Devoutly Johnny goes to Church, and prays forgiveness for his "sins." The prosecutor was "very hard" on him, he told me. The blind mole perceives only the immediate, and is embittered against the persons directly responsible for his long imprisonment. But greater minds have failed fully to grasp the iniquity of the established. My beloved Burns, even, seems inadequate, powerfully as he moves my spirit with his deep sympathy for the poor, the oppressed. But "man's inhumanity to man" is not the last word. The truth lies deeper. It is economic slavery, the savage struggle for a crumb, that has converted mankind into wolves and sheep. In liberty and communism, none would have the will or the power "to make countless thousands mourn." Verily, it is the system, rather than individuals, that is the source of pollution and degradation. My prison-house environment is but another manifestation of the Midas-hand, whose cursed touch turns everything to the brutal service of Mammon. Dullness fawns upon cruelty for advancement; with savage joy the shop foreman cracks his whip, for his meed of the gold-transmuted blood. The famished bodies in stripes, the agonized brains reeling in the dungeon night, the men buried in "basket" and solitary,—what human hand would turn the key upon a soul in utter darkness, but for the dread of a like fate, and the shadow it casts before? This nightmare is but an intensified replica of the world beyond, the larger prison locked with the levers of Greed, guarded by the spawn of Hunger.

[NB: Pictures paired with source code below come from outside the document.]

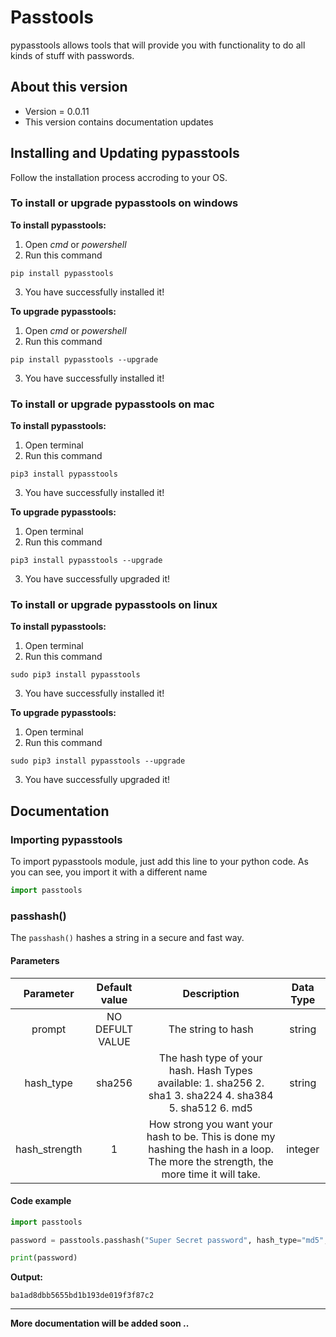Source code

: # Passtools
pypasstools allows tools that will provide you with functionality to do all kinds of stuff with passwords.

## About this version
- Version = 0.0.11
- This version contains documentation updates
## Installing and Updating pypasstools
Follow the installation process accroding to your OS.
### To install or upgrade pypasstools on windows
**To install pypasstools:**
1. Open _cmd_ or _powershell_
2. Run this command
```commandline
pip install pypasstools
```
3. You have successfully installed it!

**To upgrade pypasstools:**
1. Open _cmd_ or _powershell_
2. Run this command
```commandline
pip install pypasstools --upgrade
```
3. You have successfully installed it!

### To install or upgrade pypasstools on mac
**To install pypasstools:**  
1. Open terminal
2. Run this command
```commandline
pip3 install pypasstools
```
3. You have successfully installed it!

**To upgrade pypasstools:**
1. Open terminal
2. Run this command
```commandline
pip3 install pypasstools --upgrade
```
3. You have successfully upgraded it!

### To install or upgrade pypasstools on linux
**To install pypasstools:**
1. Open terminal
2. Run this command
```commandline
sudo pip3 install pypasstools
```
3. You have successfully installed it!

**To upgrade pypasstools:**
1. Open terminal
2. Run this command
```commandline
sudo pip3 install pypasstools --upgrade
```
3. You have successfully upgraded it!  

## Documentation
### Importing pypasstools
To import pypasstools module, just add this line to your python code. As you can see, you import it with a different name
```python
import passtools
```
### passhash()
The `passhash()` hashes a string in a secure and fast way.
#### Parameters

|   Parameter   |   Default value  |                                                             Description                                                             | Data Type |
|:-------------:|:----------------:|:-----------------------------------------------------------------------------------------------------------------------------------:|:---------:|
| prompt        |  NO DEFULT VALUE | The string to hash                                                                                                                  | string    |
| hash_type     | sha256           | The hash type of your hash.  Hash Types available: 1. sha256 2. sha1 3. sha224 4. sha384 5. sha512 6. md5                           | string    |
| hash_strength | 1                | How strong you want your hash to be. This is done my hashing the hash in a loop. The more the strength, the more time it will take. | integer   |

#### Code example
```python
import passtools

password = passtools.passhash("Super Secret password", hash_type="md5", hash_strength=3)

print(password)
```
**Output:**
```commandline
ba1ad8dbb5655bd1b193de019f3f87c2
```

___
**More documentation will be added soon ..**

My mind reverts insistently to the life outside. It is a Herculean task to rouse Apathy to the sordidness of its misery. Yet if the People would but realize the depths of their degradation and be informed of the means of deliverance, how joyously they would embrace Anarchy! Quick and decisive would be the victory of the workers against the handful of their despoilers. An hour of sanity, freed from prejudice and superstition, and the torch of liberty would flame 'round the world, and the banner of equality and brotherhood be planted upon the hills of a regenerated humanity. Ah, if the world would but pause for one short while, and understand, and become free!

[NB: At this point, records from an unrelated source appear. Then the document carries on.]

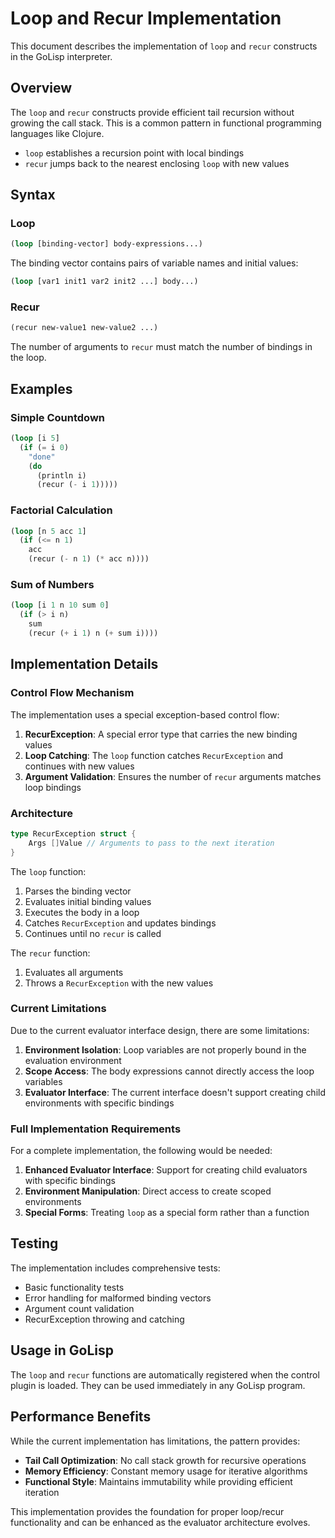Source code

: # Loop and Recur Implementation

This document describes the implementation of `loop` and `recur` constructs in the GoLisp interpreter.

## Overview

The `loop` and `recur` constructs provide efficient tail recursion without growing the call stack. This is a common pattern in functional programming languages like Clojure.

- `loop` establishes a recursion point with local bindings
- `recur` jumps back to the nearest enclosing `loop` with new values

## Syntax

### Loop
```lisp
(loop [binding-vector] body-expressions...)
```

The binding vector contains pairs of variable names and initial values:
```lisp
(loop [var1 init1 var2 init2 ...] body...)
```

### Recur
```lisp
(recur new-value1 new-value2 ...)
```

The number of arguments to `recur` must match the number of bindings in the loop.

## Examples

### Simple Countdown
```lisp
(loop [i 5]
  (if (= i 0)
    "done"
    (do
      (println i)
      (recur (- i 1)))))
```

### Factorial Calculation
```lisp
(loop [n 5 acc 1]
  (if (<= n 1)
    acc
    (recur (- n 1) (* acc n))))
```

### Sum of Numbers
```lisp
(loop [i 1 n 10 sum 0]
  (if (> i n)
    sum
    (recur (+ i 1) n (+ sum i))))
```

## Implementation Details

### Control Flow Mechanism

The implementation uses a special exception-based control flow:

1. **RecurException**: A special error type that carries the new binding values
2. **Loop Catching**: The `loop` function catches `RecurException` and continues with new values
3. **Argument Validation**: Ensures the number of `recur` arguments matches loop bindings

### Architecture

```go
type RecurException struct {
    Args []Value // Arguments to pass to the next iteration
}
```

The `loop` function:
1. Parses the binding vector
2. Evaluates initial binding values
3. Executes the body in a loop
4. Catches `RecurException` and updates bindings
5. Continues until no `recur` is called

The `recur` function:
1. Evaluates all arguments
2. Throws a `RecurException` with the new values

### Current Limitations

Due to the current evaluator interface design, there are some limitations:

1. **Environment Isolation**: Loop variables are not properly bound in the evaluation environment
2. **Scope Access**: The body expressions cannot directly access the loop variables
3. **Evaluator Interface**: The current interface doesn't support creating child environments with specific bindings

### Full Implementation Requirements

For a complete implementation, the following would be needed:

1. **Enhanced Evaluator Interface**: Support for creating child evaluators with specific bindings
2. **Environment Manipulation**: Direct access to create scoped environments
3. **Special Forms**: Treating `loop` as a special form rather than a function

## Testing

The implementation includes comprehensive tests:

- Basic functionality tests
- Error handling for malformed binding vectors
- Argument count validation
- RecurException throwing and catching

## Usage in GoLisp

The `loop` and `recur` functions are automatically registered when the control plugin is loaded. They can be used immediately in any GoLisp program.

## Performance Benefits

While the current implementation has limitations, the pattern provides:

- **Tail Call Optimization**: No call stack growth for recursive operations
- **Memory Efficiency**: Constant memory usage for iterative algorithms
- **Functional Style**: Maintains immutability while providing efficient iteration

This implementation provides the foundation for proper loop/recur functionality and can be enhanced as the evaluator architecture evolves.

Involuntarily I am reminded of the old rabbinical lore: only one instant of righteousness, and Messiah would come upon earth. The beautiful promise had strongly appealed to me in the days of childhood. The merciful God requires so little of us, I had often pondered. Why will we not abstain from sin and evil, for just "the twinkling of an eye-lash"? For weeks I went about weighed down with the grief of impenitent Israel refusing to be saved, my eager brain pregnant with projects of hastening the deliverance. Like a divine inspiration came the solution: at the stroke of the noon hour, on a preconcerted day, all the men and women of the Jewry throughout the world should bow in prayer. For a single stroke of time, all at once—behold the Messiah come! In agonizing perplexity I gazed at my Hebrew tutor shaking his head. How his kindly smile quivered dismay into my thrilling heart! The children of Israel could not be saved thus,—he spoke sadly. Nay, not even in the most circumspect manner, affording our people in the farthest corners of the earth time to prepare for the solemn moment. The Messiah will come, the good tutor kindly consoled me. It had been promised. "But the hour hath not arrived," he quoted; "no man hath the power to hasten the steps of the Deliverer."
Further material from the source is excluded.